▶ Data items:
=======
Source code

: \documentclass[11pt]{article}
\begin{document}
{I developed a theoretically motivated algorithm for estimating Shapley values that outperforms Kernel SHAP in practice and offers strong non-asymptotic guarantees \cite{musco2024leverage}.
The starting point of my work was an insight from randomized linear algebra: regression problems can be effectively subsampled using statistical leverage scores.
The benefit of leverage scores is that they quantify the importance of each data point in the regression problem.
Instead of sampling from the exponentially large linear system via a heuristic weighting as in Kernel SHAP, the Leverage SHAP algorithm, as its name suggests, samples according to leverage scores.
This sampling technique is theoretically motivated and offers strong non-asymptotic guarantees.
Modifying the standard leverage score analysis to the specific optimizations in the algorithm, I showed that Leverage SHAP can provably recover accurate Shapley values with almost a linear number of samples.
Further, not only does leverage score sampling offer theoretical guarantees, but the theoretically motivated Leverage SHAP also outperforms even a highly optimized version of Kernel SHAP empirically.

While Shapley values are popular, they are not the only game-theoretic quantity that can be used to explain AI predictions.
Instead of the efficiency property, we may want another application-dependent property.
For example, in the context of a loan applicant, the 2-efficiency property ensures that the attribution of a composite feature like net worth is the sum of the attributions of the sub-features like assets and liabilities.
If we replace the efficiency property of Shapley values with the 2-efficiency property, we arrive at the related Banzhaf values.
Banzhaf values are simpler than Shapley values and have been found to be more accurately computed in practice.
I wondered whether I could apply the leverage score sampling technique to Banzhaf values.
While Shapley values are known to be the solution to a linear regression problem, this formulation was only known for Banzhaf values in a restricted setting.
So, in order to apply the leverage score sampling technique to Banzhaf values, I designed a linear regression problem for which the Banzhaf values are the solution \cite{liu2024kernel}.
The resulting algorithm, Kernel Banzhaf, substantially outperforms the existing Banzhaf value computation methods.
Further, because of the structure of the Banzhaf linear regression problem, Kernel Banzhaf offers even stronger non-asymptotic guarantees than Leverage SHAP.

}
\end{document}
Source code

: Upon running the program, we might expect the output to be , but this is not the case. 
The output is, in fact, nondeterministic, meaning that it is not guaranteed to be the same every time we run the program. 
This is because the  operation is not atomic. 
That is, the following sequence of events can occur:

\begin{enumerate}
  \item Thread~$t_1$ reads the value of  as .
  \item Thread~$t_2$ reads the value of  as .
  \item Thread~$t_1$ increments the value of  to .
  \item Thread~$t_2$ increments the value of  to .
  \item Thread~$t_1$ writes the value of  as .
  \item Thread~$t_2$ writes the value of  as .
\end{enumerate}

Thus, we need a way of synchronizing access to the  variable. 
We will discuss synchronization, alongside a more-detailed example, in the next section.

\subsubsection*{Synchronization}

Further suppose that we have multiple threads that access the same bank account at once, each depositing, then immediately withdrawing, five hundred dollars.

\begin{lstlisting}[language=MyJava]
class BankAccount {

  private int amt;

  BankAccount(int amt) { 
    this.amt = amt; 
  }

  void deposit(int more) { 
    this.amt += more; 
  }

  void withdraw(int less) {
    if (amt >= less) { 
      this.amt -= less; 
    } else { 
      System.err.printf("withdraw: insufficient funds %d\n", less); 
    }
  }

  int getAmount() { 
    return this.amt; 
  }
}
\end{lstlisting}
=======
What you should output is every line of the records above, from the first through the line containing "Modifying the standard", unchanged.

▶ Written answer:
Source code

: \documentclass[11pt]{article}
\begin{document}
{I developed a theoretically motivated algorithm for estimating Shapley values that outperforms Kernel SHAP in practice and offers strong non-asymptotic guarantees \cite{musco2024leverage}.
The starting point of my work was an insight from randomized linear algebra: regression problems can be effectively subsampled using statistical leverage scores.
The benefit of leverage scores is that they quantify the importance of each data point in the regression problem.
Instead of sampling from the exponentially large linear system via a heuristic weighting as in Kernel SHAP, the Leverage SHAP algorithm, as its name suggests, samples according to leverage scores.
This sampling technique is theoretically motivated and offers strong non-asymptotic guarantees.
Modifying the standard leverage score analysis to the specific optimizations in the algorithm, I showed that Leverage SHAP can provably recover accurate Shapley values with almost a linear number of samples.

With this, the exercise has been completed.